“Raja” Dengan Sederet Jasa, Karya dan Prestasi
IMNEWS.ID – SEMANGAT cinta Tanah Air, patriotisme, cinta budaya serta cinta damai, jelas melandasi sejarah perjalanan Kraton Mataram Surakarta yang sudah mulai dipancarkan sejak Sinuhun Paku Buwana III (1749-1788) yang disebut peneliti sejarah Dr Purwadi dan Dr Widodo Aribowo (Asga) sebagai “Bapak Perdamaian” (dinasti), sejak “nagari” Mataram Surakarta didirikan Sinuhun PB II pada 20 Februari 1745 atau 17 Sura Tahun Je 1670. Peradaban di bawah kepemimpinan para tokoh Mataram Surakarta silih-berganti dan terus berjalan mengikuti perjalanan zaman (Nut jaman kelakone) yang berturut-turut ditorehkan para penerusnya sampai 200 tahun pada titik 17 Agustus 1945.
Perjalanan menyambut perubahan di alam dunia baru sudah terasa sejak Sinuhun PB IV (1788-1820), VI (1823-1830), IX (1861-1893), dan ketika tatanan dunia baru di bidang sosial politik dan kebebasan mulai dihembuskan pada zaman Sinuhun PB X dan XI. Zaman-zaman yang disebut perintisan kemerdekaan di era Sinuhun PB X (1893-1939) dan XI (1939-1945) itu, kemudian menempatkan Sinuhun PB XII sebagai tokoh yang memaknai Proklamasi Kemerdekaan RI di tahun 1945 dan terus memperlihatkan “dharma bhakti”nya kepada Tanah Air dan dunia, sampai akhir hayat di tahun 2004.

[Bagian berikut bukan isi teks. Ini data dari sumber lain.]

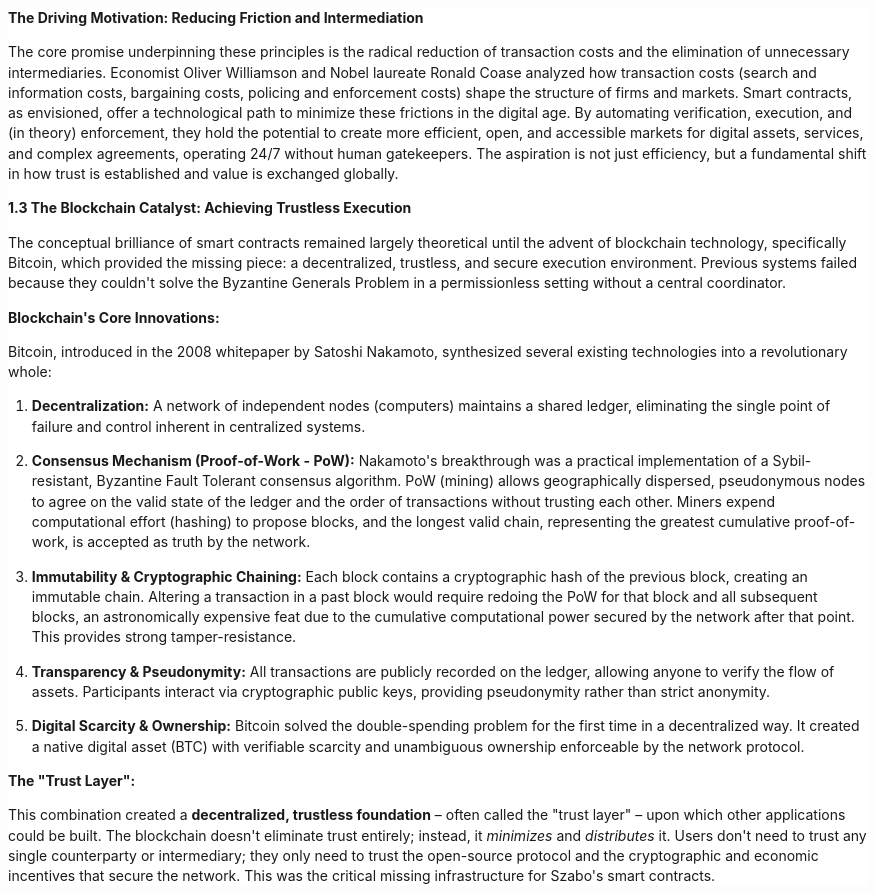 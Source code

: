 **The Driving Motivation: Reducing Friction and Intermediation**

The core promise underpinning these principles is the radical reduction of transaction costs and the elimination of unnecessary intermediaries. Economist Oliver Williamson and Nobel laureate Ronald Coase analyzed how transaction costs (search and information costs, bargaining costs, policing and enforcement costs) shape the structure of firms and markets. Smart contracts, as envisioned, offer a technological path to minimize these frictions in the digital age. By automating verification, execution, and (in theory) enforcement, they hold the potential to create more efficient, open, and accessible markets for digital assets, services, and complex agreements, operating 24/7 without human gatekeepers. The aspiration is not just efficiency, but a fundamental shift in how trust is established and value is exchanged globally.

**1.3 The Blockchain Catalyst: Achieving Trustless Execution**

The conceptual brilliance of smart contracts remained largely theoretical until the advent of blockchain technology, specifically Bitcoin, which provided the missing piece: a decentralized, trustless, and secure execution environment. Previous systems failed because they couldn't solve the Byzantine Generals Problem in a permissionless setting without a central coordinator.

**Blockchain's Core Innovations:**

Bitcoin, introduced in the 2008 whitepaper by Satoshi Nakamoto, synthesized several existing technologies into a revolutionary whole:

1.  **Decentralization:** A network of independent nodes (computers) maintains a shared ledger, eliminating the single point of failure and control inherent in centralized systems.

2.  **Consensus Mechanism (Proof-of-Work - PoW):** Nakamoto's breakthrough was a practical implementation of a Sybil-resistant, Byzantine Fault Tolerant consensus algorithm. PoW (mining) allows geographically dispersed, pseudonymous nodes to agree on the valid state of the ledger and the order of transactions without trusting each other. Miners expend computational effort (hashing) to propose blocks, and the longest valid chain, representing the greatest cumulative proof-of-work, is accepted as truth by the network.

3.  **Immutability & Cryptographic Chaining:** Each block contains a cryptographic hash of the previous block, creating an immutable chain. Altering a transaction in a past block would require redoing the PoW for that block and all subsequent blocks, an astronomically expensive feat due to the cumulative computational power secured by the network after that point. This provides strong tamper-resistance.

4.  **Transparency & Pseudonymity:** All transactions are publicly recorded on the ledger, allowing anyone to verify the flow of assets. Participants interact via cryptographic public keys, providing pseudonymity rather than strict anonymity.

5.  **Digital Scarcity & Ownership:** Bitcoin solved the double-spending problem for the first time in a decentralized way. It created a native digital asset (BTC) with verifiable scarcity and unambiguous ownership enforceable by the network protocol.

**The "Trust Layer":**

This combination created a **decentralized, trustless foundation** – often called the "trust layer" – upon which other applications could be built. The blockchain doesn't eliminate trust entirely; instead, it *minimizes* and *distributes* it. Users don't need to trust any single counterparty or intermediary; they only need to trust the open-source protocol and the cryptographic and economic incentives that secure the network. This was the critical missing infrastructure for Szabo's smart contracts.
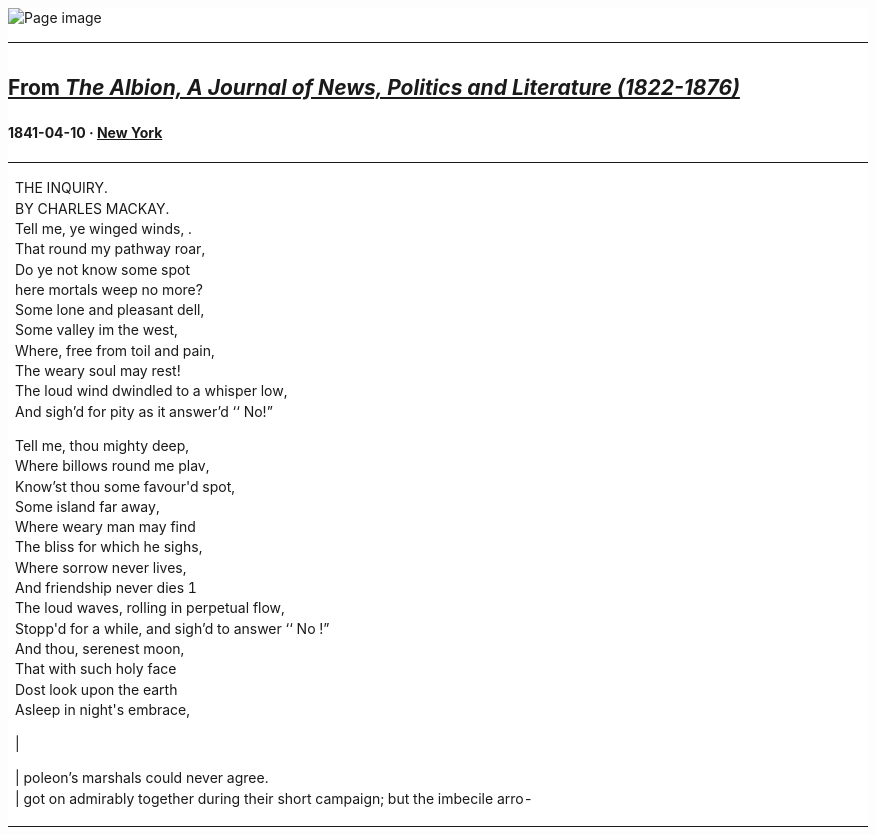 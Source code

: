 </td><td style="width: 50%; max-height: 75%; margin: auto; display: block;">
<img alt="Page image" src="https://tile.loc.gov/image-services/iiif/service:ndnp:dlc:batch_dlc_godzilla_ver01:data:sn82015015:00415661265:1841040101:0642/pct:34.470990,40.560246,15.897252,20.273727/!600,600/0/default.jpg"/>
</td>
</tr></table>

---

## [From _The Albion, A Journal of News, Politics and Literature (1822-1876)_](https://archive.org/details/sim_albion-a-journal-of-news-politics-and-literature_1841-04-10_3_15/page/n0/mode/1up?view=theater)

#### 1841-04-10 &middot; [New York](http://dbpedia.org/resource/New_York_City)

<table style="width: 100%;"><tr><td style="width: 50%">

THE INQUIRY.  
BY CHARLES MACKAY.  
Tell me, ye winged winds, .  
That round my pathway roar,  
Do ye not know some spot  
here mortals weep no more?  
Some lone and pleasant dell,  
Some valley im the west,  
Where, free from toil and pain,  
The weary soul may rest!  
The loud wind dwindled to a whisper low,  
And sigh’d for pity as it answer’d ‘‘ No!”  
  
  
  
Tell me, thou mighty deep,  
Where billows round me plav,  
Know’st thou some favour&#x27;d spot,  
Some island far away,  
Where weary man may find  
The bliss for which he sighs,  
Where sorrow never lives,  
And friendship never dies 1  
The loud waves, rolling in perpetual flow,  
Stopp&#x27;d for a while, and sigh’d to answer ‘‘ No !”  
And thou, serenest moon,  
That with such holy face  
Dost look upon the earth  
Asleep in night&#x27;s embrace,  
  
|  
  
  
  
  
  
| poleon’s marshals could never agree.  
| got on admirably together during their short campaign; but the imbecile arro-  
   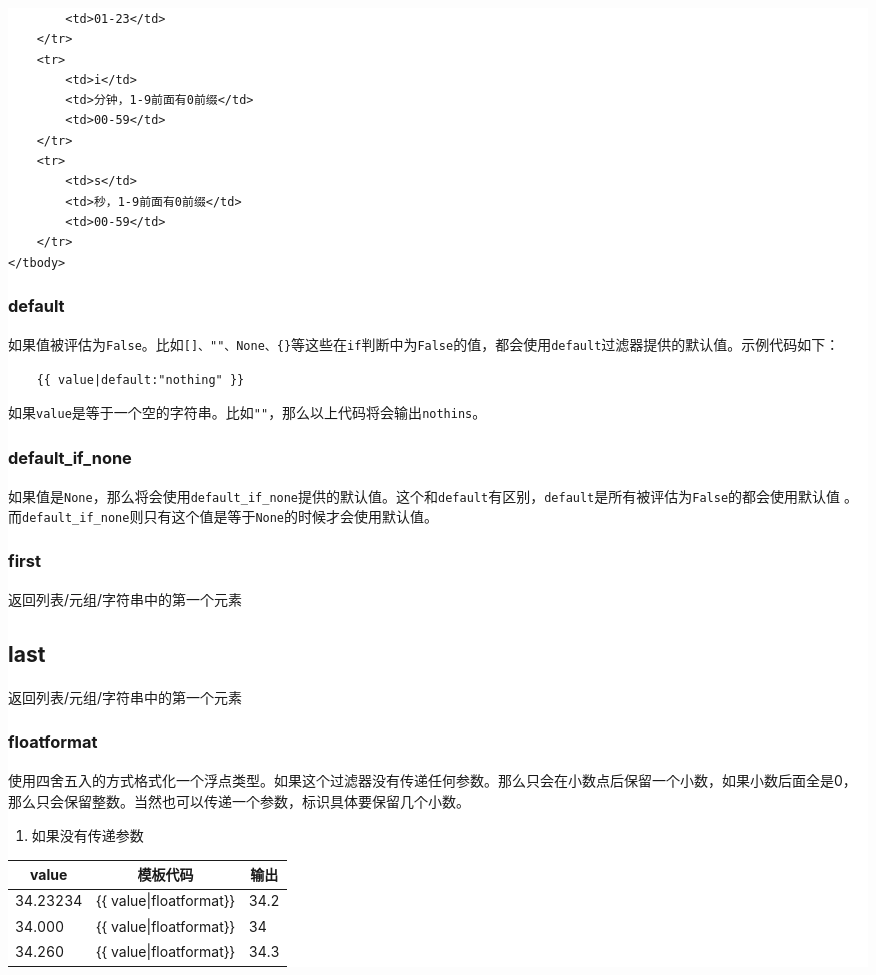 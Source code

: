             <td>01-23</td>
        </tr>
        <tr>
            <td>i</td>
            <td>分钟，1-9前面有0前缀</td>
            <td>00-59</td>
        </tr>
        <tr>
            <td>s</td>
            <td>秒，1-9前面有0前缀</td>
            <td>00-59</td>
        </tr>
    </tbody>
</table>

### default

如果值被评估为`False`。比如`[]、""、None、{}`等这些在`if`判断中为`False`的值，都会使用`default`过滤器提供的默认值。示例代码如下：
```html
    {{ value|default:"nothing" }}
```
如果`value`是等于一个空的字符串。比如`""`，那么以上代码将会输出`nothins`。

### default_if_none

如果值是`None`，那么将会使用`default_if_none`提供的默认值。这个和`default`有区别，`default`是所有被评估为`False`的都会使用默认值 。而`default_if_none`则只有这个值是等于`None`的时候才会使用默认值。

### first

返回列表/元组/字符串中的第一个元素

## last

返回列表/元组/字符串中的第一个元素


### floatformat

使用四舍五入的方式格式化一个浮点类型。如果这个过滤器没有传递任何参数。那么只会在小数点后保留一个小数，如果小数后面全是0，那么只会保留整数。当然也可以传递一个参数，标识具体要保留几个小数。

1. 如果没有传递参数
<table>
<thead>
<th>value</th>
<th>模板代码</th>
<th>输出</th>
</thead>
<tbody>
<tr>
<td>34.23234</td>
<td>{{ value|floatformat}}</td>
<td>34.2</td>
</tr>
<tr>
<td>34.000</td>
<td>{{ value|floatformat}}</td>
<td>34</td>
</tr>
<tr>
<td>34.260</td>
<td>{{ value|floatformat}}</td>
<td>34.3</td>
</tr>
</tbody> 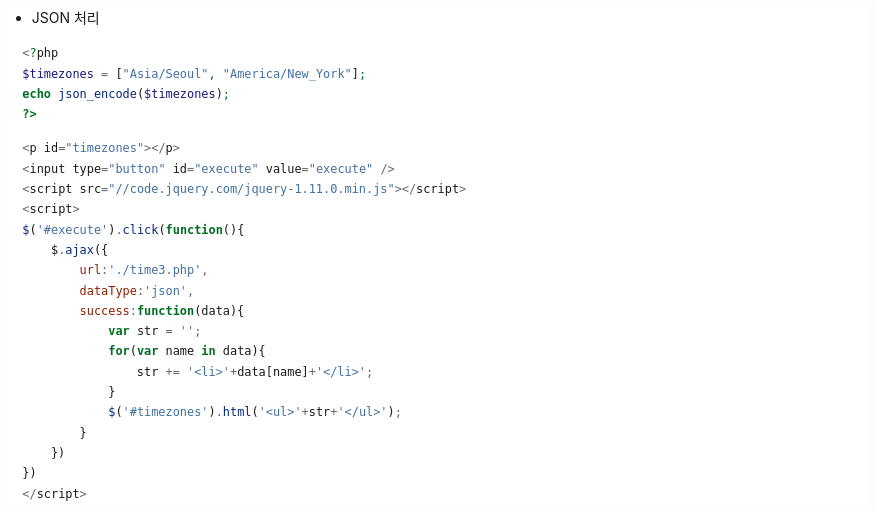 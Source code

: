   * JSON 처리
  ```php
    <?php
    $timezones = ["Asia/Seoul", "America/New_York"];
    echo json_encode($timezones);
    ?>
  ```
  ```javascript
    <p id="timezones"></p>
    <input type="button" id="execute" value="execute" />
    <script src="//code.jquery.com/jquery-1.11.0.min.js"></script>
    <script>
    $('#execute').click(function(){
        $.ajax({
            url:'./time3.php',
            dataType:'json',
            success:function(data){
                var str = '';
                for(var name in data){
                    str += '<li>'+data[name]+'</li>';
                }
                $('#timezones').html('<ul>'+str+'</ul>');
            }
        })
    })
    </script>
  ```
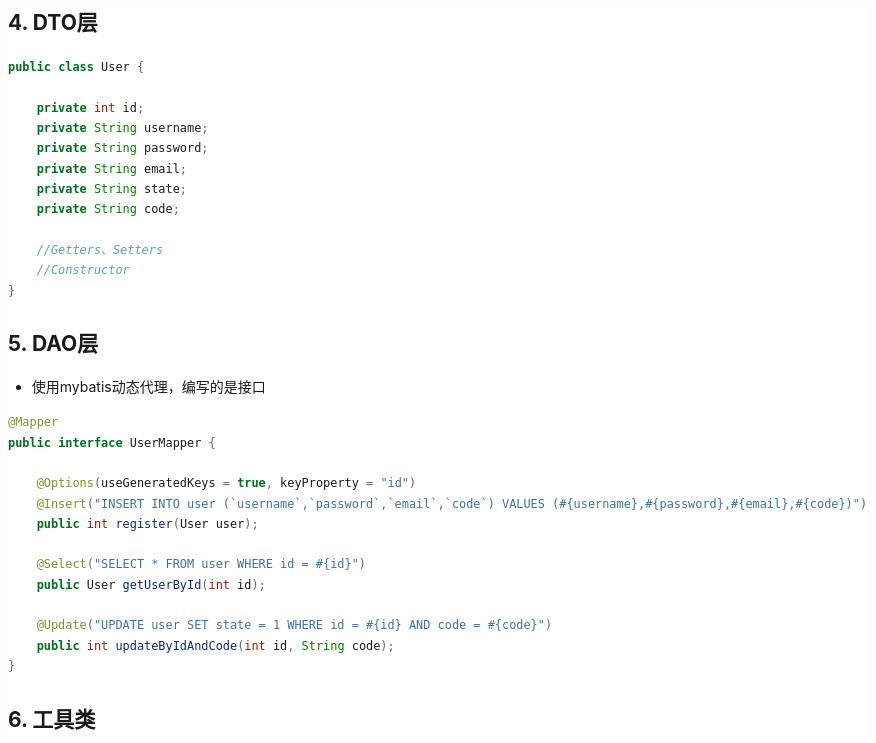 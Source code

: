 







## 4. DTO层

```java
public class User {

    private int id;
    private String username;
    private String password;
    private String email;
    private String state;
    private String code;

	//Getters、Setters
    //Constructor
}
```









## 5. DAO层

* 使用mybatis动态代理，编写的是接口

```java
@Mapper
public interface UserMapper {

    @Options(useGeneratedKeys = true, keyProperty = "id")
    @Insert("INSERT INTO user (`username`,`password`,`email`,`code`) VALUES (#{username},#{password},#{email},#{code})")
    public int register(User user);

    @Select("SELECT * FROM user WHERE id = #{id}")
    public User getUserById(int id);

    @Update("UPDATE user SET state = 1 WHERE id = #{id} AND code = #{code}")
    public int updateByIdAndCode(int id, String code);
}
```









## 6. 工具类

Deretan nama tokoh pemimpin Mataram Surakarta itu disebut satu-persatu oleh GKR Wandansari Koes Moertiyah ketika membacakan “Sejahdalem SISKS Paku Buwana XII” (Karaton Mataram Surakarta Hadiningrat) sebelum doa, tahlil dan dzikir dipanjatkan sekitar 400 warga masyarakat adat dari berbagai elemen yang tergabung dalam Lembaga Dewan Adat (LDA) Kraton Mataram Surakarta, Sabti (12/11/2022). Warga masyarakat adat yang datang dari sejumlah Pakasa cabang di berbagai daerah di Jateng, Jatim dan DIY serta keluarga besar di kraton sebagai pusat pengurus Pakasa, mengikuti doa, tahlil dan dzikir pada ritual khol ke-15 Sinuhun PB XII yang digelar LDA di Pendapa Sitinggil Lor, belum lama ini (iMNews.id, 12/11/2022).
Karena tema haul atau khol Sinuhun PB XII erat kaitannya dengan kepahlawanan, maka tidak aneh apabila naskah riwayat singkat atau sejarahdalem raja yang disebut “Sinuhun Amardika” itu banyak mengemukakan fakta data kekaryaan, jasa, dan prestasi yang memberi nilai-nilai manfaat bagi kehidupan peradaban tak hanya bagi “Republik”, melainkan juga dunia. Tema kepahlawanan “Sinuhun Amardika” sangat ditandaskan GKR Wandansari Koes Moertiyah yang disapa Gusti Moeng itu, terutama mengenai jatidiri GRM Surya Guritna yang lahir pada 14 April 1925 dari garwa prameswari GKR Paku Buwana (permaisuri SISKS PB XI-Red), yang kelak pada hitungan 35 hari sebelum NKRI lahir, jumeneng nata sebagai SISKS Paku Buwana XII.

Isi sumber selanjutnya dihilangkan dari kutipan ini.